Tuesday, September 13, 2011

liege waffles.


These waffles embody the saying that butter is better. Or perhaps specifically, more butter is even better. It's a heart attack the size of your heart, with about 25g of golden fat packed into each waffle. Scary, yet what can be better?

I had my first liege waffle in Belgium and the very first one was the best I've ever tasted. I say that because... I had five liege waffles over four days. I was an aspiring whale, trying to develop blubber to shield me from the harsh below 0 temperatures. That first waffle was handed to my numb fingers, piping hot and with a buttery aroma. I took a bite after handing over my euros. It was crunchy and caramelized on the outside, gooey and a little chewy on the inside. I could have died there. I have to make this when I get back home, I told myself resolutely. And sure enough, even though it has been 9 months since, I have.

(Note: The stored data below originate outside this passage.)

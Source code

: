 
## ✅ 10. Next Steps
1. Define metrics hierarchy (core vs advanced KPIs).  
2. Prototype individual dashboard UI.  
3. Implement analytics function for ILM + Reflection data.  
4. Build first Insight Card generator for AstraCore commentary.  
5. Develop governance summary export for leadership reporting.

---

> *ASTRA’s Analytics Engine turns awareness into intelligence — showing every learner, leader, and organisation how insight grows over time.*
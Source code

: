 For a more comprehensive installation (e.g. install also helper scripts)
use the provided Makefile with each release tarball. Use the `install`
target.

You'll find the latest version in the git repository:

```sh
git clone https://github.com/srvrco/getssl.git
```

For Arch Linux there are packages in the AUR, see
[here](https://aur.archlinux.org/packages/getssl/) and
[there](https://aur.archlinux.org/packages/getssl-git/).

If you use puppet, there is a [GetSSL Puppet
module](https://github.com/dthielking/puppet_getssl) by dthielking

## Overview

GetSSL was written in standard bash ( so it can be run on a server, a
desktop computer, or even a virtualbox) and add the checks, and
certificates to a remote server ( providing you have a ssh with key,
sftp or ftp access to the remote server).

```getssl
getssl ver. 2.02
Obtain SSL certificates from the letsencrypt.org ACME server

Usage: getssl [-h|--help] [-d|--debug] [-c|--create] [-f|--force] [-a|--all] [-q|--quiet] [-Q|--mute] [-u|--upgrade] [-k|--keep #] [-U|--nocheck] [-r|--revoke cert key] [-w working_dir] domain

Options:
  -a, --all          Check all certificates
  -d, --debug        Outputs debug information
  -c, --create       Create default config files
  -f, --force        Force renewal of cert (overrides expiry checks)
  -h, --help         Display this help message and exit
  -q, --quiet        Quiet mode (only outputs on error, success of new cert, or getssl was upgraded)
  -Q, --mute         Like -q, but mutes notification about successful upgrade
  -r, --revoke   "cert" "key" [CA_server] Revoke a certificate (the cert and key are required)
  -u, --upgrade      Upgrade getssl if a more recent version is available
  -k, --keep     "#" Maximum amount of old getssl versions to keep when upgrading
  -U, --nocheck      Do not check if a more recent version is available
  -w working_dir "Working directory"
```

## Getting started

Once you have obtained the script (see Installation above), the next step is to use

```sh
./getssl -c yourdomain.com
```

When researching for a recipe, I found two distinct methods. One calling for incorporating melted butter, a knead-less method and the other something akin to a brioche method. But both recipes listed down 1 cup of butter. I wanted to recreate that gooey waffle so I though melted butter would be a better bet. Hence, I chose the first recipe which can be found here.

sorry for the horrible photos- i was trying to snap them quick while they were still warm

I didn't have any pearl sugar, so I bashed up some sugar cubes and sifted through it to retain only the larger chunks. I was worried that the vanilla would mask the butteriness of the waffle because the smell was quite obvious but I shouldn't have worried because it hardly showed up in the end. The vanilla went towards eliminating the egginess.

I thought the waffle was pretty good, but not close enough to the one in Belgium. It wasn't as buttery and gooey- perhaps I could have underbaked it a little. It wasn't the same taste-wise either. It's quite hard to put in words. Nevertheless, these waffles are worth a go if you've not tried the authentic one. Once you tried the real thing though, it's hard to go back.

P.S. Your waffle iron will turn into a nightmare- butter will ooze out of the dough, on the iron and then out from the sides and sugar will caramelize and stick stubbornly between the ridges. Just giving you the heads up.


Liege Waffles
makes 8 to 10

1 (1/4 ounce) package yeast
1/3 cup lukewarm water
1 1/2 tbsp sugar
1/8 tsp salt
2 cups plain flour
3 eggs
1 cup melted butter
1 tsp vanilla extract
3/4 tsp ground cinnamon (optional)
1 cup Belgian pearl sugar

Mix the yeast, water, sugar and salt in a bowl and let it sit for 15 minutes.

Place the flour in a separate large mixing bowl and make a well in the center of the flour then pour in the yeast mixture. Mix until blended on medium speed. Add the eggs one at a time, pour in melted butter slowly, and the vanilla and cinnamon, making sure to mix well after each addition to the batter. It will be very sticky.

Let the dough rest until doubled in size. Gently fold in the pearl sugar and let the dough rest for 15 more minutes.

While the dough is resting, heat your waffle iron. Spoon about a 2 inch diameter ball of dough into the center of the waffle iron. The waffles will take 3 to 5 minutes to bake on level 3. If you want lots of gooeyness, try underbaking them. They should just start to take on a bit of colour.